- **What to work on**
Starting at the line below holding "10^329 | 4404 |" and stopping at the line holding "10^333 | 4308 |", print every line exactly, both ends included, and leave the rest out.

- **Provided records**

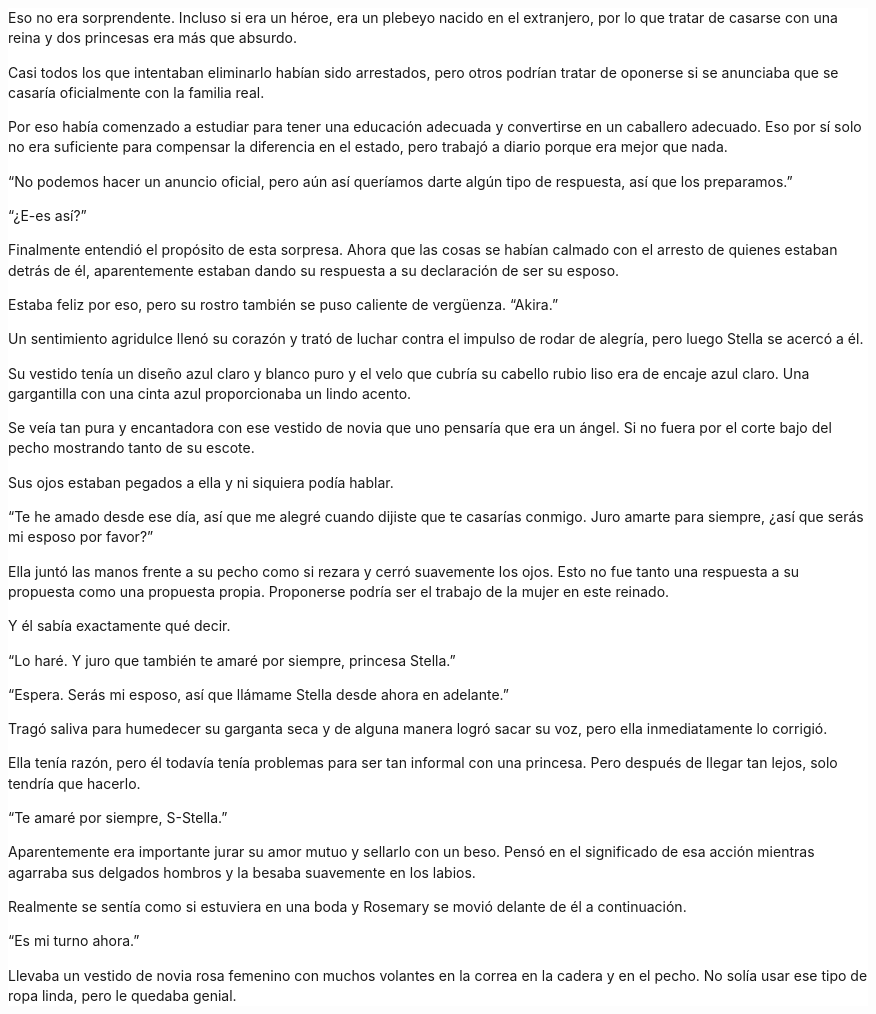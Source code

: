 Eso no era sorprendente. Incluso si era un héroe, era un plebeyo nacido en el extranjero, por lo que tratar de casarse con una reina y dos princesas era más que absurdo.

Casi todos los que intentaban eliminarlo habían sido arrestados, pero otros podrían tratar de oponerse si se anunciaba que se casaría oficialmente con la familia real.

Por eso había comenzado a estudiar para tener una educación adecuada y convertirse en un caballero adecuado. Eso por sí solo no era suficiente para compensar la diferencia en el estado, pero trabajó a diario porque era mejor que nada.

“No podemos hacer un anuncio oficial, pero aún así queríamos darte algún tipo de respuesta, así que los preparamos.”

“¿E-es así?”

Finalmente entendió el propósito de esta sorpresa. Ahora que las cosas se habían calmado con el arresto de quienes estaban detrás de él, aparentemente estaban dando su respuesta a su declaración de ser su esposo.

Estaba feliz por eso, pero su rostro también se puso caliente de vergüenza. “Akira.”

Un sentimiento agridulce llenó su corazón y trató de luchar contra el impulso de rodar de alegría, pero luego Stella se acercó a él.

Su vestido tenía un diseño azul claro y blanco puro y el velo que cubría su cabello rubio liso era de encaje azul claro. Una gargantilla con una cinta azul proporcionaba un lindo acento.

Se veía tan pura y encantadora con ese vestido de novia que uno pensaría que era un ángel. Si no fuera por el corte bajo del pecho mostrando tanto de su escote.

Sus ojos estaban pegados a ella y ni siquiera podía hablar.

“Te he amado desde ese día, así que me alegré cuando dijiste que te casarías conmigo. Juro amarte para siempre, ¿así que serás mi esposo por favor?”

Ella juntó las manos frente a su pecho como si rezara y cerró suavemente los ojos. Esto no fue tanto una respuesta a su propuesta como una propuesta propia. Proponerse podría ser el trabajo de la mujer en este reinado.

Y él sabía exactamente qué decir.

“Lo haré. Y juro que también te amaré por siempre, princesa Stella.”

“Espera. Serás mi esposo, así que llámame Stella desde ahora en adelante.”

Tragó saliva para humedecer su garganta seca y de alguna manera logró sacar su voz, pero ella inmediatamente lo corrigió.

Ella tenía razón, pero él todavía tenía problemas para ser tan informal con una princesa. Pero después de llegar tan lejos, solo tendría que hacerlo.

“Te amaré por siempre, S-Stella.”

Aparentemente era importante jurar su amor mutuo y sellarlo con un beso. Pensó en el significado de esa acción mientras agarraba sus delgados hombros y la besaba suavemente en los labios.

Realmente se sentía como si estuviera en una boda y Rosemary se movió delante de él a continuación.

“Es mi turno ahora.”

Llevaba un vestido de novia rosa femenino con muchos volantes en la correa en la cadera y en el pecho. No solía usar ese tipo de ropa linda, pero le quedaba genial.
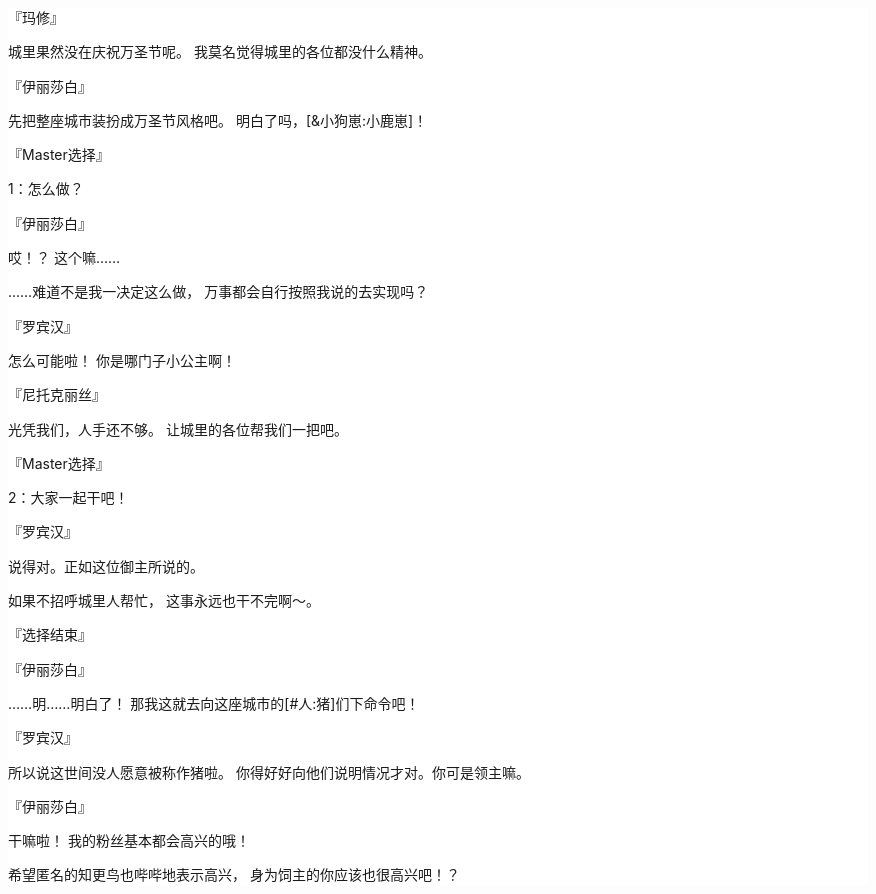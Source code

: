 『玛修』

城里果然没在庆祝万圣节呢。
我莫名觉得城里的各位都没什么精神。

『伊丽莎白』

先把整座城市装扮成万圣节风格吧。
明白了吗，[&小狗崽:小鹿崽]！

『Master选择』

1：怎么做？

『伊丽莎白』

哎！？
这个嘛……

……难道不是我一决定这么做，
万事都会自行按照我说的去实现吗？

『罗宾汉』

怎么可能啦！
你是哪门子小公主啊！

『尼托克丽丝』

光凭我们，人手还不够。
让城里的各位帮我们一把吧。

『Master选择』

2：大家一起干吧！

『罗宾汉』

说得对。正如这位御主所说的。

如果不招呼城里人帮忙，
这事永远也干不完啊～。

『选择结束』

『伊丽莎白』

……明……明白了！
那我这就去向这座城市的[#人:猪]们下命令吧！

『罗宾汉』

所以说这世间没人愿意被称作猪啦。
你得好好向他们说明情况才对。你可是领主嘛。

『伊丽莎白』

干嘛啦！
我的粉丝基本都会高兴的哦！

希望匿名的知更鸟也哔哔地表示高兴，
身为饲主的你应该也很高兴吧！？
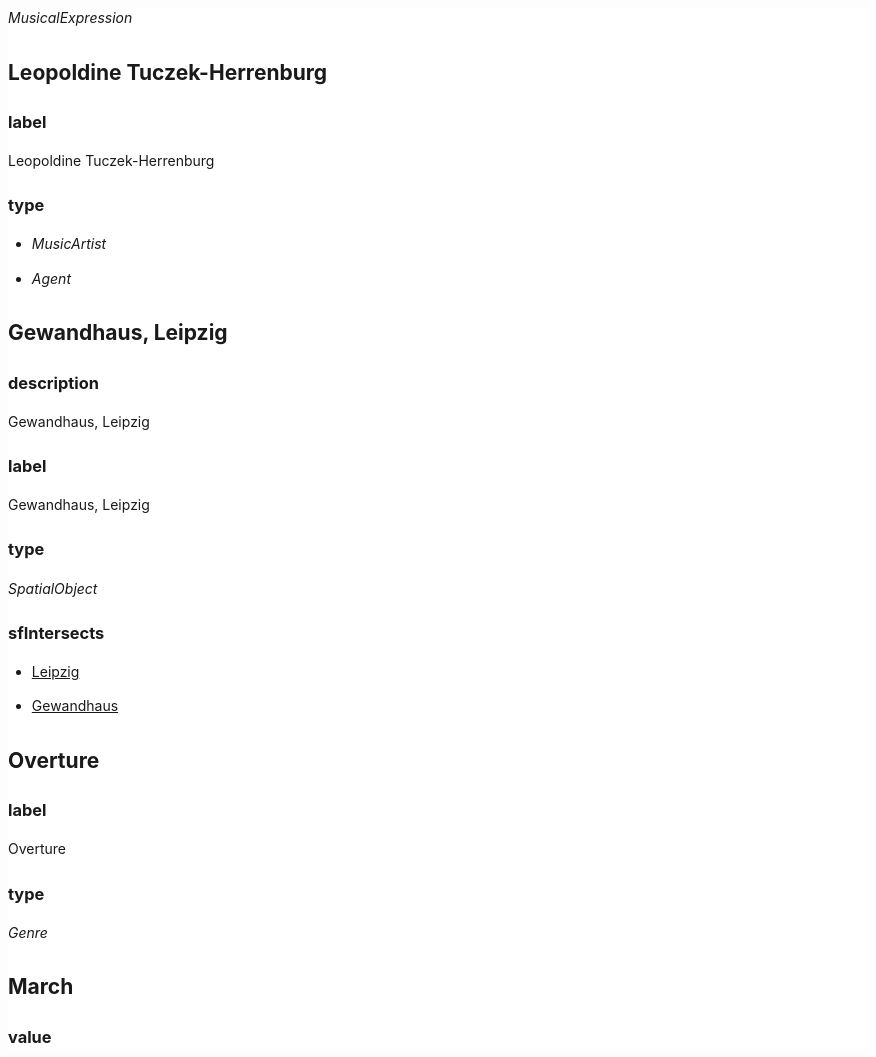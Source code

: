 *MusicalExpression*

## Leopoldine Tuczek-Herrenburg

### label


Leopoldine Tuczek-Herrenburg

### type

 - *MusicArtist*

 - *Agent*

## Gewandhaus, Leipzig

### description


Gewandhaus, Leipzig

### label


Gewandhaus, Leipzig

### type


*SpatialObject*

### sfIntersects

 - [Leipzig](#Leipzig)

 - [Gewandhaus](#Gewandhaus)

## Overture

### label


Overture

### type


*Genre*

## March

### value
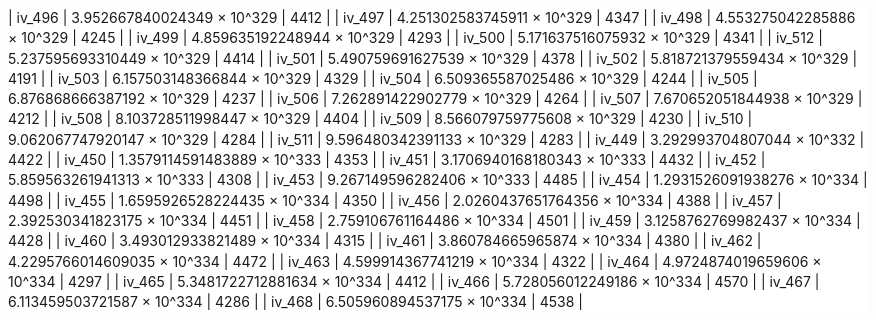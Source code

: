 | iv_496 | 3.952667840024349 × 10^329 | 4412 |
| iv_497 | 4.251302583745911 × 10^329 | 4347 |
| iv_498 | 4.553275042285886 × 10^329 | 4245 |
| iv_499 | 4.859635192248944 × 10^329 | 4293 |
| iv_500 | 5.171637516075932 × 10^329 | 4341 |
| iv_512 | 5.237595693310449 × 10^329 | 4414 |
| iv_501 | 5.490759691627539 × 10^329 | 4378 |
| iv_502 | 5.818721379559434 × 10^329 | 4191 |
| iv_503 | 6.157503148366844 × 10^329 | 4329 |
| iv_504 | 6.509365587025486 × 10^329 | 4244 |
| iv_505 | 6.876868666387192 × 10^329 | 4237 |
| iv_506 | 7.262891422902779 × 10^329 | 4264 |
| iv_507 | 7.670652051844938 × 10^329 | 4212 |
| iv_508 | 8.103728511998447 × 10^329 | 4404 |
| iv_509 | 8.566079759775608 × 10^329 | 4230 |
| iv_510 | 9.062067747920147 × 10^329 | 4284 |
| iv_511 | 9.596480342391133 × 10^329 | 4283 |
| iv_449 | 3.292993704807044 × 10^332 | 4422 |
| iv_450 | 1.3579114591483889 × 10^333 | 4353 |
| iv_451 | 3.1706940168180343 × 10^333 | 4432 |
| iv_452 | 5.859563261941313 × 10^333 | 4308 |
| iv_453 | 9.267149596282406 × 10^333 | 4485 |
| iv_454 | 1.2931526091938276 × 10^334 | 4498 |
| iv_455 | 1.6595926528224435 × 10^334 | 4350 |
| iv_456 | 2.0260437651764356 × 10^334 | 4388 |
| iv_457 | 2.392530341823175 × 10^334 | 4451 |
| iv_458 | 2.759106761164486 × 10^334 | 4501 |
| iv_459 | 3.1258762769982437 × 10^334 | 4428 |
| iv_460 | 3.493012933821489 × 10^334 | 4315 |
| iv_461 | 3.860784665965874 × 10^334 | 4380 |
| iv_462 | 4.2295766014609035 × 10^334 | 4472 |
| iv_463 | 4.599914367741219 × 10^334 | 4322 |
| iv_464 | 4.9724874019659606 × 10^334 | 4297 |
| iv_465 | 5.3481722712881634 × 10^334 | 4412 |
| iv_466 | 5.728056012249186 × 10^334 | 4570 |
| iv_467 | 6.113459503721587 × 10^334 | 4286 |
| iv_468 | 6.505960894537175 × 10^334 | 4538 |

- **Output of the task**
| iv_508 | 8.103728511998447 × 10^329 | 4404 |
| iv_509 | 8.566079759775608 × 10^329 | 4230 |
| iv_510 | 9.062067747920147 × 10^329 | 4284 |
| iv_511 | 9.596480342391133 × 10^329 | 4283 |
| iv_449 | 3.292993704807044 × 10^332 | 4422 |
| iv_450 | 1.3579114591483889 × 10^333 | 4353 |
| iv_451 | 3.1706940168180343 × 10^333 | 4432 |
| iv_452 | 5.859563261941313 × 10^333 | 4308 |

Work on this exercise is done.